SFN report: New business development/innovation, ad sales & e-business are development priorities
The first annual World Newspaper Future & Change Study is a global research study about newspaper publishers' business strategies moving forward for the next five years, with the key objective to inspire newspaper executives to invest and innovate their business units and business practices, the latest SFN's report, Charting the Course for Newspapers, reported.
The purpose of the study is to pinpoint the business and strategic challenges of the world's newspapers, and then to identify the publishers' strategies moving forward to turn the challenges into opportunities.
There is no shortage of plans for investment in training development among newspaper publishers around the world in the next three years. Where investment in training is to increase, priorities will be given to building knowledge in the areas most obviously linked to revenue growth: new business development/innovation, advertising sales and e-business development.
The areas are mostly likely to be cut are: legal and ethical knowledge (14.2 percent), technical skills for reporters (8.8 percent), and reporting skills (8.2 percent).
A closer look at where training budgets are expected to increase or stay the same highlights significant differences.
Management and leadership development are top priorities for Africans, Australasians, South Americans and Eastern Europeans, while those in the other regions were more concerned with training their advertising sales teams.
- Africa: 1. Management and leadership development (90.5 percent); 2. New business development/innovation (90 percent), 3. Technical skills for reporters (87 percent)
- Asia/Australasia: 1. Reporting skills (93.4 percent), 2. Management and leadership development (86.7 percent), 3. Change management (81 percent)
- Eastern Europe: 1. New business development/innovation (90 percent), 2. Management and leadership development (84.6 percent), 3. Advertising sales training (84.3 percent)
- Nordic Europe: 1. New business development/innovation (94.4 percent), 2. e-business development (94.4 percent) and 3. Advertising sales training (94.4 percent)
- North America: 1. New business development/innovation (96.8 percent), 2. Advertising sales training (93.8 percent), 3. e-business development (87.9 percent)
- South America: 1. Management and leadership development (93.9 percent), 2. Technical skills for reports (93.8 percent), joint 3rd place: New business development/ innovation and reporting skills (both at 90.9 percent)
- Western Europe: 1. e-business development (93.1 percent), 2. New business development/innovation (87.8 percent), 3. Advertising sales training (84.9 percent)
Once suspicious, even hostile towards change, mainstream media groups worldwide are now actively rethinking their priorities, looking for alternative routes to growth.
Earlier studies by the European Journalism Centre, the University of Central Lancashire and others have identified that mid-career training, regarded as a normal (even essential) part of personal development in other professions, has typically been rare in news organisations.

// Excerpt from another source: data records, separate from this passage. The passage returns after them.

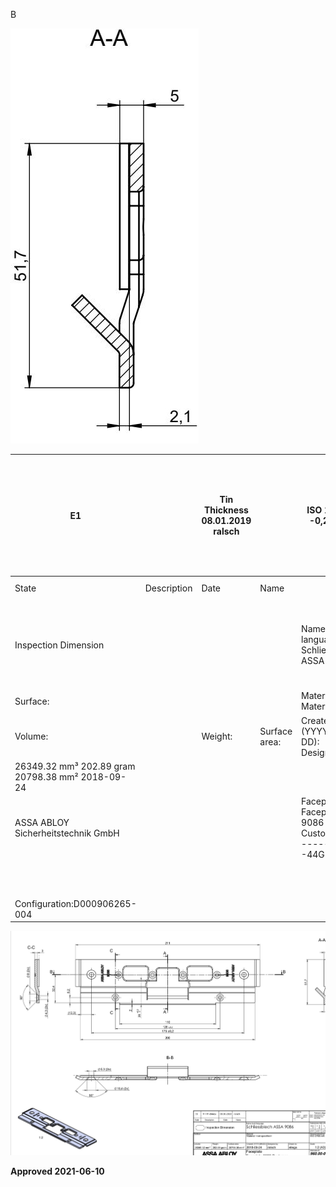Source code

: B

![](_page_0_Figure_4.jpeg)

| E1                                               |             | Tin Thickness 08.01.2019 ralsch |               | ISO 13715<br>-0,2 +0,2                                |        |           | Toleranz allgemein / General Tolerance<br>abweichend von/<br>Nennmaßbereiche / nominal size range<br>divergent from<br>≤10 >10 - ≤30 >30 - ≤50<br>>50 |                    |                                                                   |            |
|--------------------------------------------------|-------------|---------------------------------|---------------|-------------------------------------------------------|--------|-----------|-------------------------------------------------------------------------------------------------------------------------------------------------------|--------------------|-------------------------------------------------------------------|------------|
| State                                            | Description | Date                            | Name          |                                                       |        |           | ISO 2768                                                                                                                                              | 0,1                | 0,2<br>0,3                                                        | 0,5        |
| Inspection Dimension                             |             |                                 |               | Name local language<br>Schliessblech ASSA 9086        |        |           | Tolerances ISO 2768 m<br>> 3<br>0.5<br>3<br>6<br>± 0.1 ± 0.1                                                                                          | > 6<br>30<br>± 0.2 | > 30<br>> 120<br>> 400<br>120<br>400<br>1000<br>± 0.3 ± 0.5 ± 0.8 |            |
| Surface:                                         |             |                                 |               | Material:<br>Material <not specified=""></not>        |        |           | General tolerance:<br>ISO 2768-mK                                                                                                                     |                    |                                                                   |            |
| Volume:                                          |             | Weight:                         | Surface area: | Created (YYYY-MM-DD): Designed by:                    |        | Drawn by: | Scale:                                                                                                                                                |                    | Projection:                                                       |            |
| 26349.32 mm³ 202.89 gram 20798.38 mm² 2018-09-24 |             |                                 |               |                                                       | ralsch | eliega    | 1:2 (A3)                                                                                                                                              |                    |                                                                   |            |
| ASSA ABLOY Sicherheitstechnik GmbH               |             |                                 |               | Faceplate<br>Faceplate 9086 Customer<br>-------44G-01 |        |           | Alternate ID<br>960.00-00-66-1-1000                                                                                                                   |                    |                                                                   |            |
|                                                  |             |                                 |               |                                                       |        |           | Document ID<br>D000906265-004                                                                                                                         |                    |                                                                   | Rev.:<br>4 |
| Configuration:D000906265-004                     |             |                                 |               |                                                       |        |           |                                                                                                                                                       |                    | SHEET 1 OF 1                                                      |            |

![](_page_0_Figure_0.jpeg)

**Approved 2021-06-10**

Where training does place, it has often been limited to operational matters, such as the introduction of new content management systems or law updates.
The widespread awareness amongst respondents of the need to build strategic and commercial know-how suggests a significant shift is occurring in news organisations.
The report, released by SFN and the World Association of Newspapers and News Publishers, details the results of the Future & Change Study, completed in partnership with the Norwegian School of Management and the University of Central Lancashire in the United Kingdom, which shows a majority of the 653 respondents around the world are looking to businesses outside the printed newspaper in order to grow revenues and revamp structures along the value chain that are no longer functioning at full throttle.